YOUR TASK
In the entries below, find the line containing "data and programming", then copy it and every later line exactly, ending with the last line.

(Stored data)
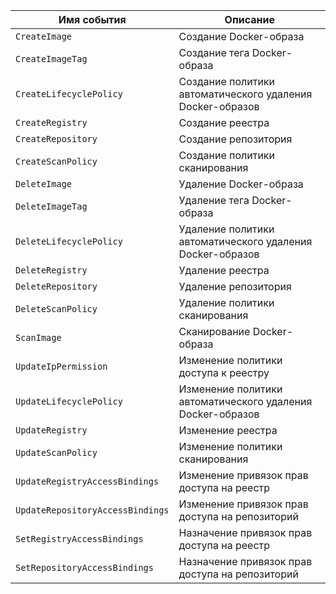 Имя события | Описание
--- | ---
`CreateImage` | Создание Docker-образа
`CreateImageTag` | Создание тега Docker-образа
`CreateLifecyclePolicy` | Создание политики автоматического удаления Docker-образов
`CreateRegistry` | Создание реестра
`CreateRepository` | Создание репозитория
`CreateScanPolicy` | Создание политики сканирования
`DeleteImage` | Удаление Docker-образа
`DeleteImageTag` | Удаление тега Docker-образа
`DeleteLifecyclePolicy` | Удаление политики автоматического удаления Docker-образов
`DeleteRegistry` | Удаление реестра
`DeleteRepository` | Удаление репозитория
`DeleteScanPolicy` | Удаление политики сканирования
`ScanImage` | Сканирование Docker-образа
`UpdateIpPermission` | Изменение политики доступа к реестру
`UpdateLifecyclePolicy` | Изменение политики автоматического удаления Docker-образов
`UpdateRegistry` | Изменение реестра
`UpdateScanPolicy` | Изменение политики сканирования
`UpdateRegistryAccessBindings` | Изменение привязок прав доступа на реестр  
`UpdateRepositoryAccessBindings` | Изменение привязок прав доступа на репозиторий
`SetRegistryAccessBindings`  | Назначение привязок прав доступа на реестр
`SetRepositoryAccessBindings` | Назначение привязок прав доступа на репозиторий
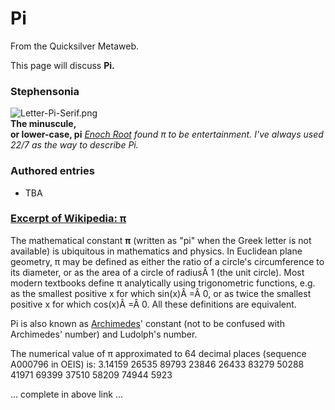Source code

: 
# Pi

From the Quicksilver Metaweb.

This page will discuss **Pi.**
### Stephensonia


![Letter-Pi-Serif.png](/images/Letter-Pi-Serif.png)  
**The minuscule,  
or lower-case, pi**
*[Enoch Root](/enoch-root) found π to be entertainment. I've always used 22/7 as the way to describe Pi.*

### Authored entries


* TBA


### [Excerpt of Wikipedia: π](/)


The mathematical constant **π** (written as "pi" when the Greek letter is not available) is ubiquitous in mathematics and physics. In Euclidean plane geometry, π may be defined as either the ratio of a circle's circumference to its diameter, or as the area of a circle of radiusÂ 1 (the unit circle). Most modern textbooks define π analytically using trigonometric functions, e.g. as the smallest positive x for which sin(x)Â =Â 0, or as twice the smallest positive x for which cos(x)Â =Â 0. All these definitions are equivalent.

Pi is also known as [Archimedes](/archimedes)' constant (not to be confused with Archimedes' number) and Ludolph's number.

The numerical value of π approximated to 64 decimal places (sequence A000796 in OEIS) is:
3.14159 26535 89793 23846 26433 83279 50288 41971 69399 37510 58209 74944 5923

... complete in above link ...
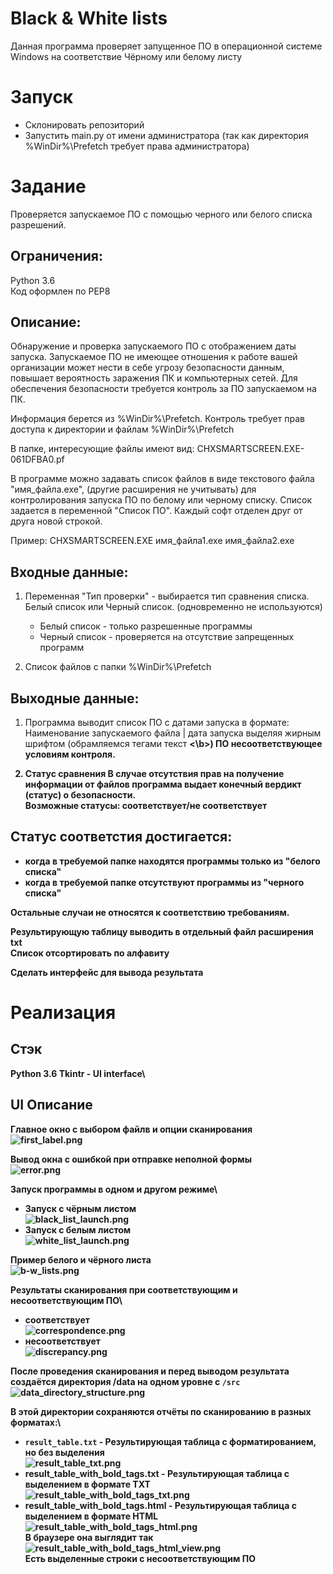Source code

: # Black & White lists

Данная программа проверяет запущенное ПО в операционной системе Windows на соответствие Чёрному или белому листу 

# Запуск
- Склонировать репозиторий
- Запустить main.py от имени администратора (так как директория %WinDir%\Prefetch требует права администратора)

# Задание

Проверяется запускаемое ПО с помощью черного или белого списка разрешений. 

## Ограничения: 
Python 3.6\
Код оформлен по PEP8

## Описание:
Обнаружение и проверка запускаемого ПО с отображением даты запуска. 
Запускаемое ПО не имеющее отношения к работе вашей организации может нести в себе угрозу безопасности данным, повышает вероятность заражения ПК и компьютерных сетей. Для обеспечения безопасности требуется контроль за ПО запускаемом на ПК.

Информация берется из %WinDir%\Prefetch.
Контроль требует прав доступа к директории и файлам %WinDir%\Prefetch

В папке, интересующие файлы имеют вид: CHXSMARTSCREEN.EXE-061DFBA0.pf

В программе можно задавать список файлов в виде текстового файла "имя_файла.exe", (другие расширения не учитывать) для контролирования запуска ПО по белому или черному списку. 
Список задается в переменной "Список ПО".
Каждый софт отделен друг от друга новой строкой.

Пример: 
CHXSMARTSCREEN.EXE
имя_файла1.exe
имя_файла2.exe

## Входные данные: 
1) Переменная "Тип проверки" - выбирается тип сравнения списка. Белый список или Черный список. (одновременно не используются)
   - Белый список - только разрешенные программы
   - Черный список - проверяется на отсутствие запрещенных программ 

2) Список файлов с папки %WinDir%\Prefetch


## Выходные данные: 
1) Программа выводит список ПО с датами запуска в формате:
Наименование запускаемого файла | дата запуска 
выделяя жирным шрифтом (обрамляемся тегами текст <b> <\b>) ПО несоответствующее условиям контроля.

2) Статус сравнения
В случае отсутствия прав на получение информации от файлов программа выдает конечный вердикт (статус) о безопасности.\
Возможные статусы: соответствует/не соответствует


## Статус соответстия достигается:
- когда в требуемой папке находятся программы только из "белого списка"
- когда в требуемой папке отсутствуют программы из "черного списка"

Остальные случаи не относятся к соответствию требованиям. 

Результирующую таблицу выводить в отдельный файл расширения txt\
Список отсортировать по алфавиту

Сделать интерфейс для вывода результата

# Реализация

## Стэк
Python 3.6
Tkintr - UI interface\

## UI Описание

Главное окно с выбором файлв и опции сканирования\
![first_label.png](images/first_label.png)

Вывод окна с ошибкой при отправке неполной формы\
![error.png](images/error.png)

Запуск программы в одном и другом режиме\
- Запуск с чёрным листом\
![black_list_launch.png](images/black_list_launch.png)
- Запуск с белым листом\
![white_list_launch.png](images/white_list_launch.png)

Пример белого и чёрного листа\
![b-w_lists.png](images/b-w_lists.png)

Результаты сканирования при соответствующим и несоответствующим ПО\
- соответствует\
![correspondence.png](images/correspondence.png)
- несоответствует\
![discrepancy.png](images/discrepancy.png)

После проведения сканирования и перед выводом результата создаётся директория /data на одном уровне с `/src`\
![data_directory_structure.png](images/data_directory_structure.png)

В этой директории сохраняются отчёты по сканированию в разных форматах:\
- `result_table.txt` - Результирующая таблица с форматированием, но без выделения\
![result_table_txt.png](images/result_table_txt.png)
- result_table_with_bold_tags.txt - Результирующая таблица с выделением в формате TXT\
![result_table_with_bold_tags_txt.png](images/result_table_with_bold_tags_txt.png)
- result_table_with_bold_tags.html - Результирующая таблица с выделением в формате HTML\
![result_table_with_bold_tags_html.png](images/result_table_with_bold_tags_html.png)\
В браузере она выглядит так\
![result_table_with_bold_tags_html_view.png](images/result_table_with_bold_tags_html_view.png)\
Есть выделенные строки с несоответствующим ПО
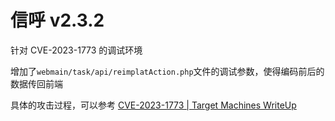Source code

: # 信呼 v2.3.2

针对 CVE-2023-1773 的调试环境

增加了`webmain/task/api/reimplatAction.php`文件的调试参数，使得编码前后的数据传回前端

具体的攻击过程，可以参考 [CVE-2023-1773 | Target Machines WriteUp](https://tryhackmyoffsecbox.github.io/Target-Machines-WriteUp/docs/Yunjing/CVE/CVE-2023-1773/)
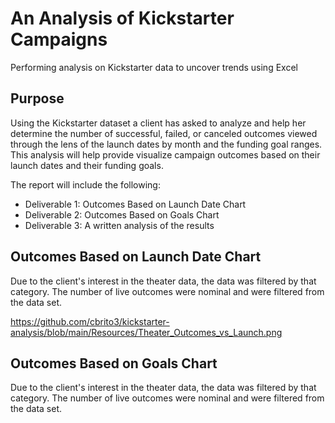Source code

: # An Analysis of Kickstarter Campaigns
Performing analysis on Kickstarter data to uncover trends using Excel

## Purpose
Using the Kickstarter dataset a client has asked to analyze and help her determine the number of successful, failed, or canceled outcomes viewed through the lens of the launch dates by month and the funding goal ranges. This analysis will help provide visualize campaign outcomes based on their launch dates and their funding goals.

The report will include the following:
  * Deliverable 1: Outcomes Based on Launch Date Chart
  * Deliverable 2: Outcomes Based on Goals Chart
  * Deliverable 3: A written analysis of the results 

## Outcomes Based on Launch Date Chart

Due to the client's interest in the theater data, the data was filtered by that category. The number of live outcomes were nominal and were filtered from the data set.

https://github.com/cbrito3/kickstarter-analysis/blob/main/Resources/Theater_Outcomes_vs_Launch.png

## Outcomes Based on Goals Chart

Due to the client's interest in the theater data, the data was filtered by that category. The number of live outcomes were nominal and were filtered from the data set.
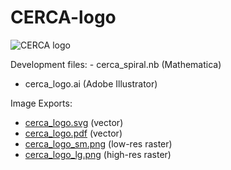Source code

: # CERCA-logo

![CERCA logo](https://github.com/cwru-pat/CERCA-logo/blob/master/cerca_logo_sm.png)

Development files:
 - cerca_spiral.nb (Mathematica)
 - cerca_logo.ai (Adobe Illustrator)

Image Exports:
 - [cerca_logo.svg](https://github.com/cwru-pat/CERCA-logo/blob/master/cerca_logo.svg) (vector)
 - [cerca_logo.pdf](https://github.com/cwru-pat/CERCA-logo/blob/master/cerca_logo.pdf) (vector)
 - [cerca_logo_sm.png](https://github.com/cwru-pat/CERCA-logo/blob/master/cerca_logo_sm.png) (low-res raster)
 - [cerca_logo_lg.png](https://github.com/cwru-pat/CERCA-logo/blob/master/cerca_logo_lg.png) (high-res raster)
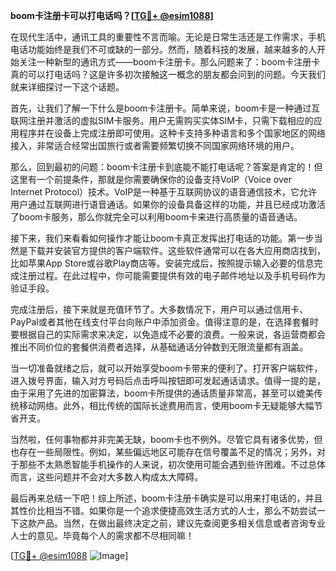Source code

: **boom卡注册卡可以打电话吗？[[TG💪+ @esim1088](https://t.me/s/esim1088)]**

在现代生活中，通讯工具的重要性不言而喻。无论是日常生活还是工作需求，手机电话功能始终是我们不可或缺的一部分。然而，随着科技的发展，越来越多的人开始关注一种新型的通讯方式——boom卡注册卡。那么问题来了：boom卡注册卡真的可以打电话吗？这是许多初次接触这一概念的朋友都会问到的问题。今天我们就来详细探讨一下这个话题。

首先，让我们了解一下什么是boom卡注册卡。简单来说，boom卡是一种通过互联网注册并激活的虚拟SIM卡服务。用户无需购买实体SIM卡，只需下载相应的应用程序并在设备上完成注册即可使用。这种卡支持多种语言和多个国家地区的网络接入，非常适合经常出国旅行或者需要频繁切换不同国家网络环境的用户。

那么，回到最初的问题：boom卡注册卡到底能不能打电话呢？答案是肯定的！但这里有一个前提条件，那就是你需要确保你的设备支持VoIP（Voice over Internet Protocol）技术。VoIP是一种基于互联网协议的语音通信技术，它允许用户通过互联网进行语音通话。如果你的设备具备这样的功能，并且已经成功激活了boom卡服务，那么你就完全可以利用boom卡来进行高质量的语音通话。

接下来，我们来看看如何操作才能让boom卡真正发挥出打电话的功能。第一步当然是下载并安装官方提供的客户端软件。这些软件通常可以在各大应用商店找到，比如苹果App Store或谷歌Play商店等。安装完成后，按照提示输入必要的信息完成注册过程。在此过程中，你可能需要提供有效的电子邮件地址以及手机号码作为验证手段。

完成注册后，接下来就是充值环节了。大多数情况下，用户可以通过信用卡、PayPal或者其他在线支付平台向账户中添加资金。值得注意的是，在选择套餐时要根据自己的实际需求来决定，以免造成不必要的浪费。一般来说，各运营商都会推出不同价位的套餐供消费者选择，从基础通话分钟数到无限流量都有涵盖。

当一切准备就绪之后，就可以开始享受boom卡带来的便利了。打开客户端软件，进入拨号界面，输入对方号码后点击呼叫按钮即可发起通话请求。值得一提的是，由于采用了先进的加密算法，boom卡所提供的通话质量非常高，甚至可以媲美传统移动网络。此外，相比传统的国际长途费用而言，使用boom卡无疑能够大幅节省开支。

当然啦，任何事物都并非完美无缺，boom卡也不例外。尽管它具有诸多优势，但也存在一些局限性。例如，某些偏远地区可能存在信号覆盖不足的情况；另外，对于那些不太熟悉智能手机操作的人来说，初次使用可能会遇到些许困难。不过总体而言，这些问题并不会对大多数人构成太大障碍。

最后再来总结一下吧！综上所述，boom卡注册卡确实是可以用来打电话的，并且其性价比相当不错。如果你是一个追求便捷高效生活方式的人士，那么不妨尝试一下这款产品。当然，在做出最终决定之前，建议先查阅更多相关信息或者咨询专业人士的意见。毕竟每个人的需求都不尽相同嘛！

[[TG💪+ @esim1088](https://t.me/s/esim1088) ![Image](https://i.postimg.cc/4NQfJmqS/Snipaste-2025-05-13-00-14-12.png)]
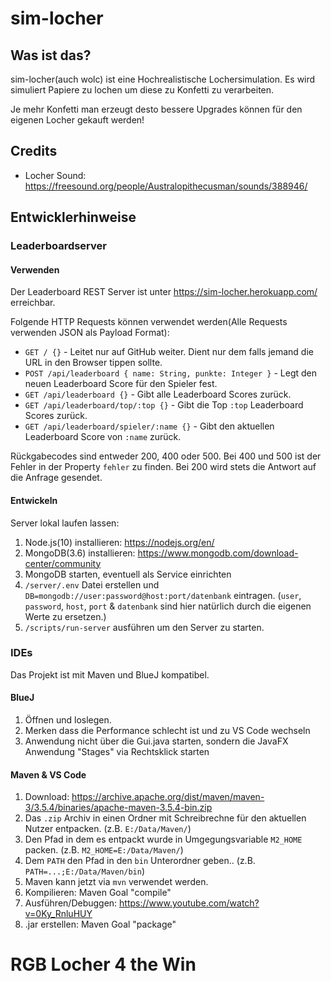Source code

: # sim-locher

## Was ist das?

sim-locher(auch wolc) ist eine Hochrealistische Lochersimulation. Es wird simuliert Papiere zu lochen um diese zu Konfetti zu verarbeiten.

Je mehr Konfetti man erzeugt desto bessere Upgrades können für den eigenen Locher gekauft werden!

## Credits

* Locher Sound: https://freesound.org/people/Australopithecusman/sounds/388946/

## Entwicklerhinweise

### Leaderboardserver

#### Verwenden

Der Leaderboard REST Server ist unter https://sim-locher.herokuapp.com/ erreichbar.

Folgende HTTP Requests können verwendet werden(Alle Requests verwenden JSON als Payload Format):

 * `GET / {}` - Leitet nur auf GitHub weiter. Dient nur dem falls jemand die URL in den Browser tippen sollte.
 * `POST /api/leaderboard { name: String, punkte: Integer }` - Legt den neuen Leaderboard Score für den Spieler fest.
 * `GET /api/leaderboard {}` - Gibt alle Leaderboard Scores zurück.
 * `GET /api/leaderboard/top/:top {}` - Gibt die Top `:top` Leaderboard Scores zurück.
 * `GET /api/leaderboard/spieler/:name {}` - Gibt den aktuellen Leaderboard Score von `:name` zurück.

Rückgabecodes sind entweder 200, 400 oder 500. Bei 400 und 500 ist der Fehler in der Property `fehler` zu finden.
Bei 200 wird stets die Antwort auf die Anfrage gesendet.

#### Entwickeln

Server lokal laufen lassen: 

1. Node.js(10) installieren: https://nodejs.org/en/
2. MongoDB(3.6) installieren: https://www.mongodb.com/download-center/community
3. MongoDB starten, eventuell als Service einrichten
4. `/server/.env` Datei erstellen und `DB=mongodb://user:password@host:port/datenbank` eintragen. (`user`, `password`, `host`, `port` & `datenbank` sind hier natürlich durch die eigenen Werte zu ersetzen.)
5. `/scripts/run-server` ausführen um den Server zu starten.

### IDEs

Das Projekt ist mit Maven und BlueJ kompatibel.

#### BlueJ

1. Öffnen und loslegen.
2. Merken dass die Performance schlecht ist und zu VS Code wechseln
3. Anwendung nicht über die Gui.java starten, sondern die JavaFX Anwendung "Stages" via Rechtsklick starten

#### Maven & VS Code

1. Download: https://archive.apache.org/dist/maven/maven-3/3.5.4/binaries/apache-maven-3.5.4-bin.zip
2. Das `.zip` Archiv in einen Ordner mit Schreibrechne für den aktuellen Nutzer entpacken. (z.B. `E:/Data/Maven/`)
3. Den Pfad in dem es entpackt wurde in Umgegungsvariable `M2_HOME` packen. (z.B. `M2_HOME=E:/Data/Maven/`)
4. Dem `PATH` den Pfad in den `bin` Unterordner geben.. (z.B. `PATH=...;E:/Data/Maven/bin`)
5. Maven kann jetzt via `mvn` verwendet werden.
6. Kompilieren: Maven Goal "compile"
7. Ausführen/Debuggen: https://www.youtube.com/watch?v=0Ky_RnluHUY
8. .jar erstellen: Maven Goal "package"


 
# RGB Locher 4 the Win
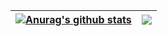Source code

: | <a href="https://github.com/edmonds4553"><img align="center" src="https://github-readme-stats.vercel.app/api ?username=edmonds4553&show_icons=true&theme=radical" alt="Anurag's github stats" /></a> | <a href="https://github.com/edmonds4553"><img align="center" src="https://github-readme-stats.vercel.app/api/top-langs/?username=edmonds4553&layout=compact&theme=buefy&hide_border=true" /></a> |
| ------------- | ------------- |
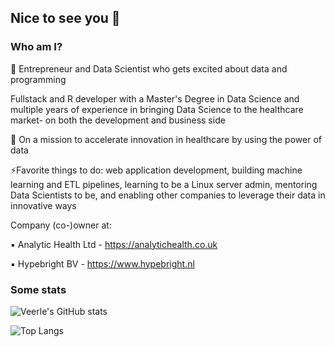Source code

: ## Nice to see you 👋

### Who am I?

🚀 Entrepreneur and Data Scientist who gets excited about data and programming

Fullstack and R developer with a Master's Degree in Data Science and multiple years of experience in bringing Data Science to the healthcare market- on both the development and business side

💚 On a mission to accelerate innovation in healthcare by using the power of data

⚡️Favorite things to do: web application development, building machine learning and ETL pipelines, learning to be a Linux server admin, mentoring Data Scientists to be, and enabling other companies to leverage their data in innovative ways

Company (co-)owner at:

▪️ Analytic Health Ltd - https://analytichealth.co.uk

▪️ Hypebright BV - https://www.hypebright.nl

### Some stats

![Veerle's GitHub stats](https://github-readme-stats-git-master-hypebright.vercel.app/api?username=hypebright&show_icons=true&count_private=true&role=ORGANIZATION_MEMBER,COLLABORATOR)

![Top Langs](https://github-readme-stats-git-master-hypebright.vercel.app/api/top-langs/?username=hypebright&langs_count=8&layout=compact&role=ORGANIZATION_MEMBER,COLLABORATOR)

THE ANSWER
🚀 Entrepreneur and Data Scientist who gets excited about data and programming

Fullstack and R developer with a Master's Degree in Data Science and multiple years of experience in bringing Data Science to the healthcare market- on both the development and business side

💚 On a mission to accelerate innovation in healthcare by using the power of data

⚡️Favorite things to do: web application development, building machine learning and ETL pipelines, learning to be a Linux server admin, mentoring Data Scientists to be, and enabling other companies to leverage their data in innovative ways

Company (co-)owner at:

▪️ Analytic Health Ltd - https://analytichealth.co.uk

▪️ Hypebright BV - https://www.hypebright.nl

### Some stats

![Veerle's GitHub stats](https://github-readme-stats-git-master-hypebright.vercel.app/api?username=hypebright&show_icons=true&count_private=true&role=ORGANIZATION_MEMBER,COLLABORATOR)

![Top Langs](https://github-readme-stats-git-master-hypebright.vercel.app/api/top-langs/?username=hypebright&langs_count=8&layout=compact&role=ORGANIZATION_MEMBER,COLLABORATOR)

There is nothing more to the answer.